言葉をとらえるために
そう思ったあとにいざ書こうとしたら、「あれなんだっけ?」
書いてみたけど、「さっきとちょっと違うな…」
そんなふうになることがある。
そういうとき、「ああ、やってしまった。せっかくいい言葉が思い浮かんだのに…」と残念に思う。
せっかくの言葉も残せなくては、ちょっとさびしい。noteを書いている人もそうだし、文章を書きたい人はそんな切ない思いをしたことがある人も多いのではないだろうか。
だから”言葉のとらえ方”を考えていこうと思う。文章を書きたい僕たちにできることは何なのかを考えてみる。
書く人は世界を切り取っている
文章を書きたい人。文章を書くことで自分を表現している人。誰かに読んでもらいたい人、知ってもらいたい人。
そういう書く人は、『世界を切り取っている』のだとぼくは思う。
ぼくは世界を切り取って、言葉にしている。
それは自分が考えた言葉の意味や行動。動いた感情。感じた事柄。ありとあらゆるものを自分の言葉にかえて、文章に直して、見た世界を共有したり、伝えたいと思っているということではないだろうか。
たとえば『春』という言葉がある。
これをどう文章にして、世界を切り取るだろうか。だれかは、出会いの季節をあらわすかもしれない。あるいは桜の思い出語る人もいるだろう。
ぼくはこんな文章を書いた。春に思い出す人にたいするラブレター。
同じ言葉でも感じること、表現したい世界は人によってまったく違うものになる。
だから文章は面白いし、ぼくはいろんな人が切り出したいと思った世界を読みたいと思うんだ。
言葉は流れゆくもの
とめどない川の流れのように、言葉はいつだって流れゆくものだ。
浮かんでは流れ、落ちてきては流れ、降ってきては流れる。
川の中に入ってしまったものがみな流されていくように、言葉も思考の数々に流されていってしまう。
言葉は無数の言葉に隠れてしまって、それはもうほかの言葉と似通ったものでしかなくなってしまう。ちょうど川の水が最後は海にたどりついて他の水といっしょになって、どこの川の水だかわからなくなるのと同じだ。
書くことでとどめなかったら、気がつけばとおくとおくにいってしまう。似たような言葉がまた流れてきたとしても、それはまったくちがう言葉や文章になっている。

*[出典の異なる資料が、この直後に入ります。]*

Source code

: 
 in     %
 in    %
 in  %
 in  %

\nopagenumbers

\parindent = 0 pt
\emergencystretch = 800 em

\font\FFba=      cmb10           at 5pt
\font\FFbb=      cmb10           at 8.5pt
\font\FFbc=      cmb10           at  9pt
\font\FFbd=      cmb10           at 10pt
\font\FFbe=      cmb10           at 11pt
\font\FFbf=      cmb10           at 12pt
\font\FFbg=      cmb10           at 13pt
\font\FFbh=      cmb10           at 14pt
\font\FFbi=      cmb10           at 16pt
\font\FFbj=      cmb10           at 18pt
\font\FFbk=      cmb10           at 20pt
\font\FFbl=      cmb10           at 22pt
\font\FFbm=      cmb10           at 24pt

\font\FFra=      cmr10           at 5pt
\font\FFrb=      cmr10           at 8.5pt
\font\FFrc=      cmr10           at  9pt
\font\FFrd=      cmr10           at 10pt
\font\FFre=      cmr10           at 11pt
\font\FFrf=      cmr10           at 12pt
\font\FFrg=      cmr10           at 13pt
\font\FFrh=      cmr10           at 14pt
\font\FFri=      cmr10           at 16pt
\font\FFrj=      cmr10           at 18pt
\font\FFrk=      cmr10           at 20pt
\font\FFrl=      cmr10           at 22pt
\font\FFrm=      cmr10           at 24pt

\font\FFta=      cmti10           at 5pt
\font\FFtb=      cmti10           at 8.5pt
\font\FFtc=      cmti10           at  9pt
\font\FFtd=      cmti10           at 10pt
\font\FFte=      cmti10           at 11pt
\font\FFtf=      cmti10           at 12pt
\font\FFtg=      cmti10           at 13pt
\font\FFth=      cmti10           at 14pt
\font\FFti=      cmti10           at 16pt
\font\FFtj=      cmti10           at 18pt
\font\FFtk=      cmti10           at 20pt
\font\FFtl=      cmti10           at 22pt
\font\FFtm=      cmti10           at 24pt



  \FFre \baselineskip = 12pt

だからいまその瞬間を大事にしたいと思う。一生に一度しか出会えない言葉かもしれない。
そんなふうにとらえなくてもいいのかもしれない。
それでもいい言葉があったら、ぼくはやっぱり自分の文章にして出会いたい。
そんなふうに言葉や文章をとらえるのも、またわるくないなと思うのだ。
言葉をとらえるために
だからいつだってぼくらは、書かなくてはならない。
書かなくてはならない言葉なんてない。そんな文章もない。
それでもぼくら書きたい人たちは、言葉を書き留めなくてはならないんだと思う。
書きたいと思った言葉を文章にしなくてはならない。そうしないと次の瞬間には消えてなくなってしまう。同じような言葉が思い浮かんだとしても、やっぱりなんだか違うなと書くことを諦めてしまう。
それではもったいない。
せっかく切り取れたはずの世界が切り取れなくなってしまう。また違う形で切り取ることになるかもしれないし、とうぶんあとになって切り取ることにもなる。
だから、いまその一瞬を切り取ろう。世界を書き出そう。
ぼくは今日、車を運転していた。
その瞬間に言葉が降りてきた。
前方に駐車できるスペースがあった。ハザードランプをつけて、後方に車が来ていないことを確認して、車を停める。
ぼくはすぐに文章を書き留めると決めている。
なにをしていようと短い時間でも、すこしの文章でいいから書き留められると世界を残すことができる。僕なりの言葉で、ぼくにしか書けない文章で。
iPhoneを取り出して、メモを開く。
書こう。
そう思ったとき。
ああ。しまった。
なにを書きたかったか、思い出せなかった。
また切り取れなかった。世界を書き出すことができなかった。
背もたれにもたれかかり、呆然と前を見る。
ふうとため息をつく。
言葉はいつだって流れゆくものだ。
ならばいつだって言葉をとらえられるようになろう。
そう思った瞬間には、とらえられなくなっていることもある。
それでいい。それもわるくない。
これだから書くことはやめられないのだと思うんだ。
また書きたいと、もっといい言葉をと、世界を切り出したいと思わせてくれる。
文章を書くことに飽きがこないのはそういうことだ。
こんなにも答えがないものがほかにあるだろうか。
きっとたくさんあるんだ。
絵とか音楽とかダンスとか。表現とよばれるもののありとあらゆるものは、きっとどこまでいっても答えはない。
でもぼくらは書くことにそれを見出した人たちだから。
いつだって、言葉をとらえられるように。
書くことでしか、言葉はとらえられない。
書いて書いて、書き続けよう。
ぼくは、ぼくの言葉で世界を切り取っていく。
だからあなたにもあなたの言葉で世界も切り取ってほしい。
自分にしか書けない言葉を、どこまでも探しにいこう。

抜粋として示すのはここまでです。